I contacted Zen Publications, got his telephone number, spoke with him right away, and found myself on the hot seat in Sindhula on Gamadia Road off Peddar Road in South Bombay, the next morning at 9 am! That was the end of my long search.That was the beginning of a new life for me.
I lived on Peddar Road before I went to the USA. How was I to know that the answer to my question, that took me around the world, was right around the corner from where I lived! It was not meant to happen a day earlier than that hot, sunny day in April 2004 when I found myself at Ramesh’s feet. The happening happens when it is meant to happen. Ramesh was a happening. Blessed are we who experienced this happening. That itself was a happening for each of us.

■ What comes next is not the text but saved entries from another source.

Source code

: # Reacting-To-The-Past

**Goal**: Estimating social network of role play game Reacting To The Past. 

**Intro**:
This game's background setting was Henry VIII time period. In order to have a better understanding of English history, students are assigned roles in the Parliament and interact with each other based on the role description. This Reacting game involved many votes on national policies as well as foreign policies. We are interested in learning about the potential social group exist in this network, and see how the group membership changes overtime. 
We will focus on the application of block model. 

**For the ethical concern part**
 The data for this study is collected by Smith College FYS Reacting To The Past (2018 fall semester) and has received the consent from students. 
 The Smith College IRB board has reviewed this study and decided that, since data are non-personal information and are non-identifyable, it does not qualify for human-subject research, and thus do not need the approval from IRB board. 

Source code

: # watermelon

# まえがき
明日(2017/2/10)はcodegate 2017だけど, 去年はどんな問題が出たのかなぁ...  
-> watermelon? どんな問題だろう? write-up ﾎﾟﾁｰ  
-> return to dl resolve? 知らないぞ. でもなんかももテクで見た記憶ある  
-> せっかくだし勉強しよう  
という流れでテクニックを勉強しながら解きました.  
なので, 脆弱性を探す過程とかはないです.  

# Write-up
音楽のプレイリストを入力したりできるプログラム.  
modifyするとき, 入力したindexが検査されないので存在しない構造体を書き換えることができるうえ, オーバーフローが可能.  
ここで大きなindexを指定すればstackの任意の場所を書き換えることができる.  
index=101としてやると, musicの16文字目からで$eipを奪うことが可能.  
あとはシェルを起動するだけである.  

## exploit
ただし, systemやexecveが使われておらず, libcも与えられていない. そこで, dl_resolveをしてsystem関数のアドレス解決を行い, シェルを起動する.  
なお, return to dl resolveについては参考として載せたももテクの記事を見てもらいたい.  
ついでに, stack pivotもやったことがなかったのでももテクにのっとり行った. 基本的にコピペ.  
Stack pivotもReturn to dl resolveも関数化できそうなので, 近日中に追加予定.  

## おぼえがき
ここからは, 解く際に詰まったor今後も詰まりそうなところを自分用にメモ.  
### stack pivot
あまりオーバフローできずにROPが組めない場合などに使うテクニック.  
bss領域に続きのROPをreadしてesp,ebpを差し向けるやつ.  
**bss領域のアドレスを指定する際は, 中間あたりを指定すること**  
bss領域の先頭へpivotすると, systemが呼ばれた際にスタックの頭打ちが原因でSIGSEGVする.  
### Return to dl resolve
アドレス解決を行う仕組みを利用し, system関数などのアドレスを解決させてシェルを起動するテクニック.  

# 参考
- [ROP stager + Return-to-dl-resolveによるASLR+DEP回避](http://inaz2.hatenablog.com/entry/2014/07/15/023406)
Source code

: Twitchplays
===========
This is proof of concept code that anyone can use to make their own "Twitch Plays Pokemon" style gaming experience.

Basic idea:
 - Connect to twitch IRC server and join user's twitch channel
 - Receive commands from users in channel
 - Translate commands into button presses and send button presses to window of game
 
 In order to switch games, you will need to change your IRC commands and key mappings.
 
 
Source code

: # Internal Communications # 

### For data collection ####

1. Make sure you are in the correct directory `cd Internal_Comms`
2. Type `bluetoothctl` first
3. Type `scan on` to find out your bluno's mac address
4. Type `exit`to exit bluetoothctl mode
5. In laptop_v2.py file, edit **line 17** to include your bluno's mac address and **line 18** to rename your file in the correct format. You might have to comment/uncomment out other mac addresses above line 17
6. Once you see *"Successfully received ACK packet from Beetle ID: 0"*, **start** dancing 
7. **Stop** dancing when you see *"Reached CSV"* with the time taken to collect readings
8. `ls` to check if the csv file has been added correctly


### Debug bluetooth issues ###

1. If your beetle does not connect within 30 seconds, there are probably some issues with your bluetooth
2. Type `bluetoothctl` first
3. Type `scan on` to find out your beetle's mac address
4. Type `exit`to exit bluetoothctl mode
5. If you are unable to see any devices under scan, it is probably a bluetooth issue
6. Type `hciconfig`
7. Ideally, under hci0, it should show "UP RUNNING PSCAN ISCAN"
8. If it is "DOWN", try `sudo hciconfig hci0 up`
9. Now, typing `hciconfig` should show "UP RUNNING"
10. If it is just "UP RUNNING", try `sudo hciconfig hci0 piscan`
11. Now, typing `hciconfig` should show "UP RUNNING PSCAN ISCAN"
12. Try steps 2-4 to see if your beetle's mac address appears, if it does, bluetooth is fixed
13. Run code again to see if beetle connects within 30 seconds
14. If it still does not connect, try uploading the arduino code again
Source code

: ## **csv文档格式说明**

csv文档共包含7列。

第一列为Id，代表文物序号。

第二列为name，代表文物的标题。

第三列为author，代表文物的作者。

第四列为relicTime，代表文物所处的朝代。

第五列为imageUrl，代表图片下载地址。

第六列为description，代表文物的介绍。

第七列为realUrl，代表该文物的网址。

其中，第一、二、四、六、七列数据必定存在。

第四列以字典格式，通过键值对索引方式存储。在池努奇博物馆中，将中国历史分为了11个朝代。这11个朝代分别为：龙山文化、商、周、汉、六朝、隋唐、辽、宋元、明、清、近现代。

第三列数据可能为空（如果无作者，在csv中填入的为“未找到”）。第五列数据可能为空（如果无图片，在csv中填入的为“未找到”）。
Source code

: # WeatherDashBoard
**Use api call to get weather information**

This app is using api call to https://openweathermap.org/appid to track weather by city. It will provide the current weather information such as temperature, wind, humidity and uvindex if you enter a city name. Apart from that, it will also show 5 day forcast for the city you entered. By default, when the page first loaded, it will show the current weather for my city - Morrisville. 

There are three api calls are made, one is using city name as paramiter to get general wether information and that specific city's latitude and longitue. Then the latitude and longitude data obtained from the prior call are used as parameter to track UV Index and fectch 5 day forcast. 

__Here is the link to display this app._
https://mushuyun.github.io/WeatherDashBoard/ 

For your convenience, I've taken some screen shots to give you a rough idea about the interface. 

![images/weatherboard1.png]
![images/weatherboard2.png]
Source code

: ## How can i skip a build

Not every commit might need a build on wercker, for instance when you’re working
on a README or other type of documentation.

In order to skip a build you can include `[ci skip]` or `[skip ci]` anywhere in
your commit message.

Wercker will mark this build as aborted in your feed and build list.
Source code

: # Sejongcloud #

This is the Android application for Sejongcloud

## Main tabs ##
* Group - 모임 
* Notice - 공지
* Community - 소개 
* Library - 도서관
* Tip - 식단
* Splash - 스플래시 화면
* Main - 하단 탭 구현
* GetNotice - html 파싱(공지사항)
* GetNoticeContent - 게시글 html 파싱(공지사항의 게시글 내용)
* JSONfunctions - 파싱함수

One of the first things that struck me from the time I called Zen Publications to get his contact details was the ease and informality with which almost everyone was addressing him by his first name. Even though I had lived in the USA for 22 years, where use of the first name is the norm, I had retained my Indian ethos that disallows the use of first name for anyone except someone younger to oneself. And here was this guru, teacher, and master in his mid-80s being addressed by his first name! But instead of revolting, I found it endearing, with no barriers of formality. The story goes that during the early years of Ramesh’s daily morning satsangs, a gentleman from abroad asked Ramesh how he should address him. Ramesh replied, “Why, my name is Ramesh!”
Adi Sankaracharya wrote thousands of verses explaining advaita. The Upanishads run into hundreds of pages. Lord Krishna himself took 18 chapters to get it across to Arjun. Osho, the last living master and advaita teacher of our times along with Ramesh, was prolific to the point of being obsessive about explaining “You are the witness”. Ramesh needed just 45 minutes each morning to explain, “You are not the doer”.

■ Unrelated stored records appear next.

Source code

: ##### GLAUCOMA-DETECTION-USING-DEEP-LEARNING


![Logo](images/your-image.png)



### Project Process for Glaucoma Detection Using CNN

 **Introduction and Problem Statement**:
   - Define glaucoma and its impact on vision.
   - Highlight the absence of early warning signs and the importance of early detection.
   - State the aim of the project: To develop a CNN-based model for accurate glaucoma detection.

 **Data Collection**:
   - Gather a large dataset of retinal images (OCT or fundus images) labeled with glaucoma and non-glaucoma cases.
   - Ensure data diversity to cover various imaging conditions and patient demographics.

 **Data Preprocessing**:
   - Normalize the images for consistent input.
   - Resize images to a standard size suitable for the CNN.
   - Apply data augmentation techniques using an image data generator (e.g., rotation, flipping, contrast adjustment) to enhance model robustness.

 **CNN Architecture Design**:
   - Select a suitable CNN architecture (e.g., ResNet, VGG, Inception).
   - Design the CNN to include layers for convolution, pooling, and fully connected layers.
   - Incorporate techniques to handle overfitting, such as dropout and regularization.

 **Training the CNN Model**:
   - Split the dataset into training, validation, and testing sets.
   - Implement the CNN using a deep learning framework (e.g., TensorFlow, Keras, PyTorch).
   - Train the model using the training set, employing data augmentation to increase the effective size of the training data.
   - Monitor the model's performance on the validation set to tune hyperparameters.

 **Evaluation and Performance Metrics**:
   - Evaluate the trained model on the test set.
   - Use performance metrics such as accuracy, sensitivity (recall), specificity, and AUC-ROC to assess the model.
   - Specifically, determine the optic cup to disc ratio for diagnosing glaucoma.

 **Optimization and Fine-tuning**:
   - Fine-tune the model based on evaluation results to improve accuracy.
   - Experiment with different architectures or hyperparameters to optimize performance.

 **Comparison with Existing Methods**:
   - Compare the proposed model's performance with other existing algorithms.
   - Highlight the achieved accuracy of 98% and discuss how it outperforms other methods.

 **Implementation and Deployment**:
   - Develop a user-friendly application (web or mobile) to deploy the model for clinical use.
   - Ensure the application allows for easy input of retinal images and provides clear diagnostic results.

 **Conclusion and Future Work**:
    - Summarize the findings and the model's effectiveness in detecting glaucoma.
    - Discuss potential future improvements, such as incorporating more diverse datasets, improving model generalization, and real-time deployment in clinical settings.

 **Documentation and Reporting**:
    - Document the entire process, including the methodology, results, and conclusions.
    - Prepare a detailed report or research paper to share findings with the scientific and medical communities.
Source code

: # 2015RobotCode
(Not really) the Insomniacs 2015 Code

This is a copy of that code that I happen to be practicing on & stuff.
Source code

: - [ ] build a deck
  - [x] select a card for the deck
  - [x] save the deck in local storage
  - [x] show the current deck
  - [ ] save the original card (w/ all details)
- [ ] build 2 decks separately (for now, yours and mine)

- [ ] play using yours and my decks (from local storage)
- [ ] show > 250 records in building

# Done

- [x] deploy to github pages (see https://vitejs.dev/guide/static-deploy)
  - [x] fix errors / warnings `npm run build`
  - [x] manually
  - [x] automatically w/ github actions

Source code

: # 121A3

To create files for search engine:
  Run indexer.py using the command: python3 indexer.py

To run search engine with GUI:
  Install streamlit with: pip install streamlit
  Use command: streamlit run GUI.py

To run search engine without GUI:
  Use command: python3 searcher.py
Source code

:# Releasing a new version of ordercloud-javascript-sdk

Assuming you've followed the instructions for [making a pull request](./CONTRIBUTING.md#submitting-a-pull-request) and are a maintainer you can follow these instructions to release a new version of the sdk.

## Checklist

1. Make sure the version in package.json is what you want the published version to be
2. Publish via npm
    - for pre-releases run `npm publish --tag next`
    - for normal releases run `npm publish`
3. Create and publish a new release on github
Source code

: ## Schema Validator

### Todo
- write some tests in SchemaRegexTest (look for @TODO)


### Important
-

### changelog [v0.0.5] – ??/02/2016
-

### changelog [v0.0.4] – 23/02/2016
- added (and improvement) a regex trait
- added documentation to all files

A teaching so simple, that it completely floors you the first time. This cannot possibly be the answer to the question, “Who Am I?” But how could it not be? The question itself is so simple. How could the answer not be so! Simplicity begets simplicity. This frail, small-built man in his simple white kurta-pajama was simplicity personified himself. From his simple mind and self came this simple answer. And when it did, it resonated with the only words Buddha actually uttered after his nirvana, “Events happen, deeds are done, but there is no individual doer.” Zen at its simplest, profound best!

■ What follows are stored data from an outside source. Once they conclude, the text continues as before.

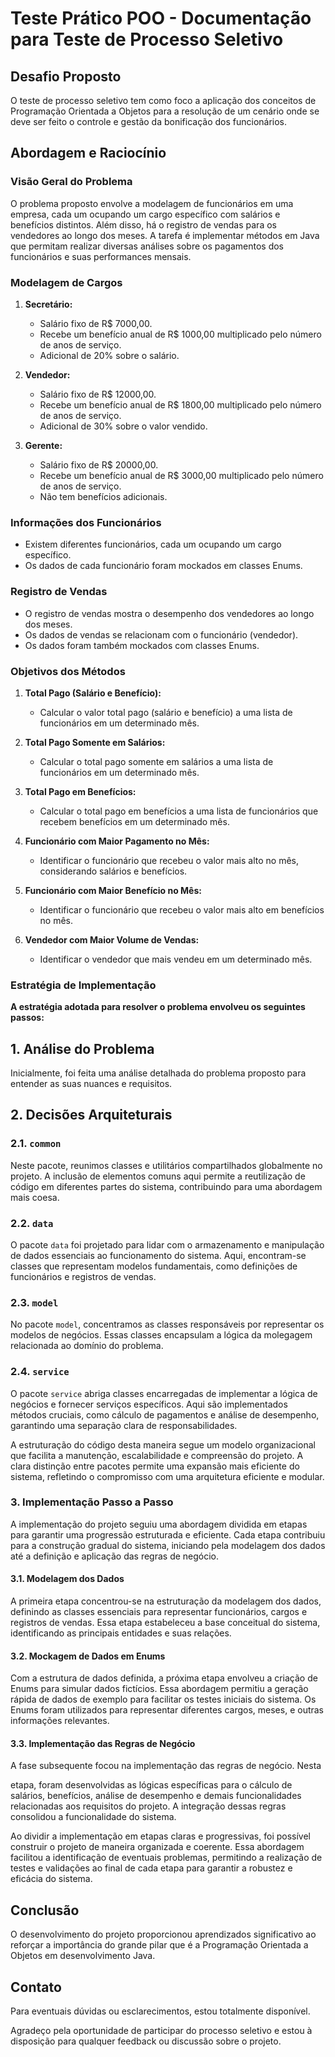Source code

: # Teste Prático POO - Documentação para Teste de Processo Seletivo

## Desafio Proposto

O teste de processo seletivo tem como foco a aplicação dos conceitos de Programação Orientada a Objetos 
para a resolução de um cenário onde se deve ser feito o controle e gestão da bonificação dos funcionários. 

## Abordagem e Raciocínio

### Visão Geral do Problema

O problema proposto envolve a modelagem de funcionários em uma empresa, cada um ocupando um cargo específico com salários e benefícios distintos. Além disso, há o registro de vendas para os vendedores ao longo dos meses. A tarefa é implementar métodos em Java que permitam realizar diversas análises sobre os pagamentos dos funcionários e suas performances mensais.

### Modelagem de Cargos

1. **Secretário:**
   - Salário fixo de R$ 7000,00.
   - Recebe um benefício anual de R$ 1000,00 multiplicado pelo número de anos de serviço.
   - Adicional de 20% sobre o salário.

2. **Vendedor:**
   - Salário fixo de R$ 12000,00.
   - Recebe um benefício anual de R$ 1800,00 multiplicado pelo número de anos de serviço.
   - Adicional de 30% sobre o valor vendido.

3. **Gerente:**
   - Salário fixo de R$ 20000,00.
   - Recebe um benefício anual de R$ 3000,00 multiplicado pelo número de anos de serviço.
   - Não tem benefícios adicionais.

### Informações dos Funcionários
- Existem diferentes funcionários, cada um ocupando um cargo específico.
- Os dados de cada funcionário foram mockados em classes Enums.

### Registro de Vendas
- O registro de vendas mostra o desempenho dos vendedores ao longo dos meses.
- Os dados de vendas se relacionam com o funcionário (vendedor).
- Os dados foram também mockados com classes Enums.

### Objetivos dos Métodos

1. **Total Pago (Salário e Benefício):**
   - Calcular o valor total pago (salário e benefício) a uma lista de funcionários em um determinado mês.

2. **Total Pago Somente em Salários:**
   - Calcular o total pago somente em salários a uma lista de funcionários em um determinado mês.

3. **Total Pago em Benefícios:**
   - Calcular o total pago em benefícios a uma lista de funcionários que recebem benefícios em um determinado mês.

4. **Funcionário com Maior Pagamento no Mês:**
   - Identificar o funcionário que recebeu o valor mais alto no mês, considerando salários e benefícios.

5. **Funcionário com Maior Benefício no Mês:**
   - Identificar o funcionário que recebeu o valor mais alto em benefícios no mês.

6. **Vendedor com Maior Volume de Vendas:**
   - Identificar o vendedor que mais vendeu em um determinado mês.

### Estratégia de Implementação

**A estratégia adotada para resolver o problema envolveu os seguintes passos:**

## 1. Análise do Problema
Inicialmente, foi feita uma análise detalhada do problema proposto para entender as suas nuances e requisitos.

## 2. Decisões Arquiteturais

### 2.1. `common`
Neste pacote, reunimos classes e utilitários compartilhados globalmente no projeto. A inclusão de elementos comuns aqui permite a reutilização de código em diferentes partes do sistema, contribuindo para uma abordagem mais coesa.

### 2.2. `data`
O pacote `data` foi projetado para lidar com o armazenamento e manipulação de dados essenciais ao funcionamento do sistema. Aqui, encontram-se classes que representam modelos fundamentais, como definições de funcionários e registros de vendas.

### 2.3. `model`
No pacote `model`, concentramos as classes responsáveis por representar os modelos de negócios. Essas classes encapsulam a lógica da molegagem relacionada ao domínio do problema.

### 2.4. `service`
O pacote `service` abriga classes encarregadas de implementar a lógica de negócios e fornecer serviços específicos. Aqui são implementados métodos cruciais, como cálculo de pagamentos e análise de desempenho, garantindo uma separação clara de responsabilidades.

A estruturação do código desta maneira segue um modelo organizacional que facilita a manutenção, escalabilidade e compreensão do projeto. A clara distinção entre pacotes permite uma expansão mais eficiente do sistema, refletindo o compromisso com uma arquitetura eficiente e modular.

### 3. Implementação Passo a Passo

A implementação do projeto seguiu uma abordagem dividida em etapas para garantir uma progressão estruturada e eficiente. Cada etapa contribuiu para a construção gradual do sistema, iniciando pela modelagem dos dados até a definição e aplicação das regras de negócio.

#### 3.1. Modelagem dos Dados

A primeira etapa concentrou-se na estruturação da modelagem dos dados, definindo as classes essenciais para representar funcionários, cargos e registros de vendas. Essa etapa estabeleceu a base conceitual do sistema, identificando as principais entidades e suas relações.

#### 3.2. Mockagem de Dados em Enums

Com a estrutura de dados definida, a próxima etapa envolveu a criação de Enums para simular dados fictícios. Essa abordagem permitiu a geração rápida de dados de exemplo para facilitar os testes iniciais do sistema. Os Enums foram utilizados para representar diferentes cargos, meses, e outras informações relevantes.

#### 3.3. Implementação das Regras de Negócio

A fase subsequente focou na implementação das regras de negócio. Nesta

 etapa, foram desenvolvidas as lógicas específicas para o cálculo de salários, benefícios, análise de desempenho e demais funcionalidades relacionadas aos requisitos do projeto. A integração dessas regras consolidou a funcionalidade do sistema.

Ao dividir a implementação em etapas claras e progressivas, foi possível construir o projeto de maneira organizada e coerente. Essa abordagem facilitou a identificação de eventuais problemas, permitindo a realização de testes e validações ao final de cada etapa para garantir a robustez e eficácia do sistema.

## Conclusão

O desenvolvimento do projeto proporcionou aprendizados significativo ao reforçar a importância do grande pilar que é a Programação Orientada a Objetos em desenvolvimento Java.

## Contato

Para eventuais dúvidas ou esclarecimentos, estou totalmente disponível.

Agradeço pela oportunidade de participar do processo seletivo e estou à disposição para qualquer feedback ou discussão sobre o projeto.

Whenever I mentioned Ramesh and the daily morning satsang and my own awakening to any one, they would refer to him as my guru. I felt strange. Does one address one’s guru by his first name? Does one feel like embracing one’s guru instead of touching his feet? Can one think of enjoying a beer or a shot of whisky with one’s guru instead of accepting panchamrut? Does a guru crack jokes and laugh heartily like a child? Does one walk into a guru’s bedroom unabashedly and have a quick chat? Ramesh turned the concept of guru on its head. No saffron robes, no beads, no ash, no mantras, no miracles, no prasad (only cold coffee sometimes!), no assistants surrounding him, no donation box at the entrance, no airs. He was like RK Laxman’s common man, like any of us. He still shed away the darkness for me as the word guru implies. He still showed me the path and lit it with his simple teaching. No, he was not a guru to me; he was a friend, guide and philosopher… he was like a child, playful, innocent, and funny; anyone could access him, in person, on the phone, in writing. There were no expectations. There was just unconditional love and compassion. He was faithful to his wife for 60 plus years, to his employer for 40 plus years and to his teaching for 30 plus years.
People attending his satsang from all parts of the world asked him questions on family, relationships, sex, business, money. He talked about art, culture, politics, sports, finance, and religion. No topic was taboo. There were intense discussions on consciousness, rebirth, and free will. There were the typical inane questions, “Ramesh, I do not get along with … What should I do?" He brought it all down to the highest common denominator in five simple words, “You are not the doer!” It resonated and echoed constantly, until it became a mantra. And there it sits with me too.
Ramesh Balsekar, in his physical body, is no more, – who cares! Ramesh, the Teaching, will always be there – I care!
True to your teaching, there was pain in the moment, followed by pleasure from the bliss of your teaching.